DATA SECTION:
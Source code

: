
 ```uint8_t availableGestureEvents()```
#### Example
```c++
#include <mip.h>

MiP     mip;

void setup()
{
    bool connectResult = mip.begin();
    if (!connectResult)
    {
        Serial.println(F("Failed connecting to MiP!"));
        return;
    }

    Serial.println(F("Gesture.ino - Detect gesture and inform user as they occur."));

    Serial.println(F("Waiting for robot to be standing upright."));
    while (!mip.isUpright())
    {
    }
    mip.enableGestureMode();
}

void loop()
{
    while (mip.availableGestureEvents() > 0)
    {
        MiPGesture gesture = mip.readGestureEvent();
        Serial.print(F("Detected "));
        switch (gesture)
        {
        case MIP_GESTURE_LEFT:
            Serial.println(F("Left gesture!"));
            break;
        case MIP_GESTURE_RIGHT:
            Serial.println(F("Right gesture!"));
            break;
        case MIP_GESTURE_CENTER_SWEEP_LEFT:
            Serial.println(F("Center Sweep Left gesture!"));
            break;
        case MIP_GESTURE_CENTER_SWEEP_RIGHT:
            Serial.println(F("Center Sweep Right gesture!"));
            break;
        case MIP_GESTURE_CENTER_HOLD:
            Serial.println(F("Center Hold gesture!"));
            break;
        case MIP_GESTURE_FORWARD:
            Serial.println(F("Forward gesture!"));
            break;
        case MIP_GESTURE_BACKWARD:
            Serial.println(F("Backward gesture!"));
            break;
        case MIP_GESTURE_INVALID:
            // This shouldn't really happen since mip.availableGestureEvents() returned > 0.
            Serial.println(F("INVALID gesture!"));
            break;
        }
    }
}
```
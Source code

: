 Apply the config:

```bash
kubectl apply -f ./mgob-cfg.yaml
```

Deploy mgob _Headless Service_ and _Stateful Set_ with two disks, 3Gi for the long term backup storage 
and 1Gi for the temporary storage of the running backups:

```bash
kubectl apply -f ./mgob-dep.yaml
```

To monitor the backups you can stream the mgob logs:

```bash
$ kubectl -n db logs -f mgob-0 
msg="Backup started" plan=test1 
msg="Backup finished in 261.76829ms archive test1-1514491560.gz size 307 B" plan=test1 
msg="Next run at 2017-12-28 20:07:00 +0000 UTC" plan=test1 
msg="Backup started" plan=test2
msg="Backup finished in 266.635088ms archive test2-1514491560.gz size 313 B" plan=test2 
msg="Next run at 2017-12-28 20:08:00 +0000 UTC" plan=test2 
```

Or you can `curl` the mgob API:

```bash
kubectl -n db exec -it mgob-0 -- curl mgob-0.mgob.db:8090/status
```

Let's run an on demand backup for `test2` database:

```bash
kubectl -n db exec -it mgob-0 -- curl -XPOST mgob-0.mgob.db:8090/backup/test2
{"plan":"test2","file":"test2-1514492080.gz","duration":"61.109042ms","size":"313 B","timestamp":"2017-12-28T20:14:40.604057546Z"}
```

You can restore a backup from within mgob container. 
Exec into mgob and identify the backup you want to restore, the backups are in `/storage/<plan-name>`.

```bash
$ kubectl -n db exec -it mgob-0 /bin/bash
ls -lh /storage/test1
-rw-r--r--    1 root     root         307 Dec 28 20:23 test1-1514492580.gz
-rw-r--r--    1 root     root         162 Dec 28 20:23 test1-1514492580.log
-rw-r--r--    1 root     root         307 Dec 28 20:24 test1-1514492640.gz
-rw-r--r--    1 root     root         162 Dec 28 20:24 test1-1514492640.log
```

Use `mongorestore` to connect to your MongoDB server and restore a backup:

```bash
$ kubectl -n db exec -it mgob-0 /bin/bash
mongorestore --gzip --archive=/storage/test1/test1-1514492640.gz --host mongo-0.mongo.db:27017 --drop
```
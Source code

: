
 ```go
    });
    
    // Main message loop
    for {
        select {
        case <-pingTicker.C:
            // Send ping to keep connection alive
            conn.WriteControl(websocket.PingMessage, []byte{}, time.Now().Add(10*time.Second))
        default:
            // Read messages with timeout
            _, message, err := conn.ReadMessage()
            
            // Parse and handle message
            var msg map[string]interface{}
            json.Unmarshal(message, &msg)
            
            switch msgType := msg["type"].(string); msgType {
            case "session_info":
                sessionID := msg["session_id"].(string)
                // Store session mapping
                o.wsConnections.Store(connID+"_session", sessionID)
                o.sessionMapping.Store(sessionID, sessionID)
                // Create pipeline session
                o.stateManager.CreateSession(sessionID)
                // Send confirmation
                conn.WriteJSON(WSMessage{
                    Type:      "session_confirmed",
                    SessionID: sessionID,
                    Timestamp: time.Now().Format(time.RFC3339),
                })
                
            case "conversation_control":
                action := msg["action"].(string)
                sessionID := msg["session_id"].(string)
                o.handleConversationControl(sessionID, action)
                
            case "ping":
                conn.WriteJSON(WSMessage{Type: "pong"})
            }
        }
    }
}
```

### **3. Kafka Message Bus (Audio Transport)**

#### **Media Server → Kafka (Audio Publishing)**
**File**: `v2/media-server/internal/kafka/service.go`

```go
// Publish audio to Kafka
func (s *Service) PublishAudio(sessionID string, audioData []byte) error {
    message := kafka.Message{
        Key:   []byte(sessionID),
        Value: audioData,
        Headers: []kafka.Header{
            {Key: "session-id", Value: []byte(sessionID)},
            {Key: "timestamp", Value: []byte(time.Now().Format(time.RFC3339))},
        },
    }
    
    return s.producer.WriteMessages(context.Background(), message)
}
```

WHAT YOU NEED TO DO: Nothing in the listing should be left out; repeat it exactly.

TASK OUTPUT:
Source code

:
 ```uint8_t availableGestureEvents()```
#### Example
```c++
#include <mip.h>

MiP     mip;

void setup()
{
    bool connectResult = mip.begin();
    if (!connectResult)
    {
        Serial.println(F("Failed connecting to MiP!"));
        return;
    }

    Serial.println(F("Gesture.ino - Detect gesture and inform user as they occur."));

    Serial.println(F("Waiting for robot to be standing upright."));
    while (!mip.isUpright())
    {
    }
    mip.enableGestureMode();
}

void loop()
{
    while (mip.availableGestureEvents() > 0)
    {
        MiPGesture gesture = mip.readGestureEvent();
        Serial.print(F("Detected "));
        switch (gesture)
        {
        case MIP_GESTURE_LEFT:
            Serial.println(F("Left gesture!"));
            break;
        case MIP_GESTURE_RIGHT:
            Serial.println(F("Right gesture!"));
            break;
        case MIP_GESTURE_CENTER_SWEEP_LEFT:
            Serial.println(F("Center Sweep Left gesture!"));
            break;
        case MIP_GESTURE_CENTER_SWEEP_RIGHT:
            Serial.println(F("Center Sweep Right gesture!"));
            break;
        case MIP_GESTURE_CENTER_HOLD:
            Serial.println(F("Center Hold gesture!"));
            break;
        case MIP_GESTURE_FORWARD:
            Serial.println(F("Forward gesture!"));
            break;
        case MIP_GESTURE_BACKWARD:
            Serial.println(F("Backward gesture!"));
            break;
        case MIP_GESTURE_INVALID:
            // This shouldn't really happen since mip.availableGestureEvents() returned > 0.
            Serial.println(F("INVALID gesture!"));
            break;
        }
    }
}
```
Source code

: Apply the config:

```bash
kubectl apply -f ./mgob-cfg.yaml
```

Deploy mgob _Headless Service_ and _Stateful Set_ with two disks, 3Gi for the long term backup storage 
and 1Gi for the temporary storage of the running backups:

```bash
kubectl apply -f ./mgob-dep.yaml
```

To monitor the backups you can stream the mgob logs:

```bash
$ kubectl -n db logs -f mgob-0 
msg="Backup started" plan=test1 
msg="Backup finished in 261.76829ms archive test1-1514491560.gz size 307 B" plan=test1 
msg="Next run at 2017-12-28 20:07:00 +0000 UTC" plan=test1 
msg="Backup started" plan=test2
msg="Backup finished in 266.635088ms archive test2-1514491560.gz size 313 B" plan=test2 
msg="Next run at 2017-12-28 20:08:00 +0000 UTC" plan=test2 
```

Or you can `curl` the mgob API:

```bash
kubectl -n db exec -it mgob-0 -- curl mgob-0.mgob.db:8090/status
```

Let's run an on demand backup for `test2` database:

```bash
kubectl -n db exec -it mgob-0 -- curl -XPOST mgob-0.mgob.db:8090/backup/test2
{"plan":"test2","file":"test2-1514492080.gz","duration":"61.109042ms","size":"313 B","timestamp":"2017-12-28T20:14:40.604057546Z"}
```

You can restore a backup from within mgob container. 
Exec into mgob and identify the backup you want to restore, the backups are in `/storage/<plan-name>`.

```bash
$ kubectl -n db exec -it mgob-0 /bin/bash
ls -lh /storage/test1
-rw-r--r--    1 root     root         307 Dec 28 20:23 test1-1514492580.gz
-rw-r--r--    1 root     root         162 Dec 28 20:23 test1-1514492580.log
-rw-r--r--    1 root     root         307 Dec 28 20:24 test1-1514492640.gz
-rw-r--r--    1 root     root         162 Dec 28 20:24 test1-1514492640.log
```

Use `mongorestore` to connect to your MongoDB server and restore a backup:

```bash
$ kubectl -n db exec -it mgob-0 /bin/bash
mongorestore --gzip --archive=/storage/test1/test1-1514492640.gz --host mongo-0.mongo.db:27017 --drop
```
Source code

:
 ```go
    });
    
    // Main message loop
    for {
        select {
        case <-pingTicker.C:
            // Send ping to keep connection alive
            conn.WriteControl(websocket.PingMessage, []byte{}, time.Now().Add(10*time.Second))
        default:
            // Read messages with timeout
            _, message, err := conn.ReadMessage()
            
            // Parse and handle message
            var msg map[string]interface{}
            json.Unmarshal(message, &msg)
            
            switch msgType := msg["type"].(string); msgType {
            case "session_info":
                sessionID := msg["session_id"].(string)
                // Store session mapping
                o.wsConnections.Store(connID+"_session", sessionID)
                o.sessionMapping.Store(sessionID, sessionID)
                // Create pipeline session
                o.stateManager.CreateSession(sessionID)
                // Send confirmation
                conn.WriteJSON(WSMessage{
                    Type:      "session_confirmed",
                    SessionID: sessionID,
                    Timestamp: time.Now().Format(time.RFC3339),
                })
                
            case "conversation_control":
                action := msg["action"].(string)
                sessionID := msg["session_id"].(string)
                o.handleConversationControl(sessionID, action)
                
            case "ping":
                conn.WriteJSON(WSMessage{Type: "pong"})
            }
        }
    }
}
```

### **3. Kafka Message Bus (Audio Transport)**

#### **Media Server → Kafka (Audio Publishing)**
**File**: `v2/media-server/internal/kafka/service.go`

```go
// Publish audio to Kafka
func (s *Service) PublishAudio(sessionID string, audioData []byte) error {
    message := kafka.Message{
        Key:   []byte(sessionID),
        Value: audioData,
        Headers: []kafka.Header{
            {Key: "session-id", Value: []byte(sessionID)},
            {Key: "timestamp", Value: []byte(time.Now().Format(time.RFC3339))},
        },
    }
    
    return s.producer.WriteMessages(context.Background(), message)
}
```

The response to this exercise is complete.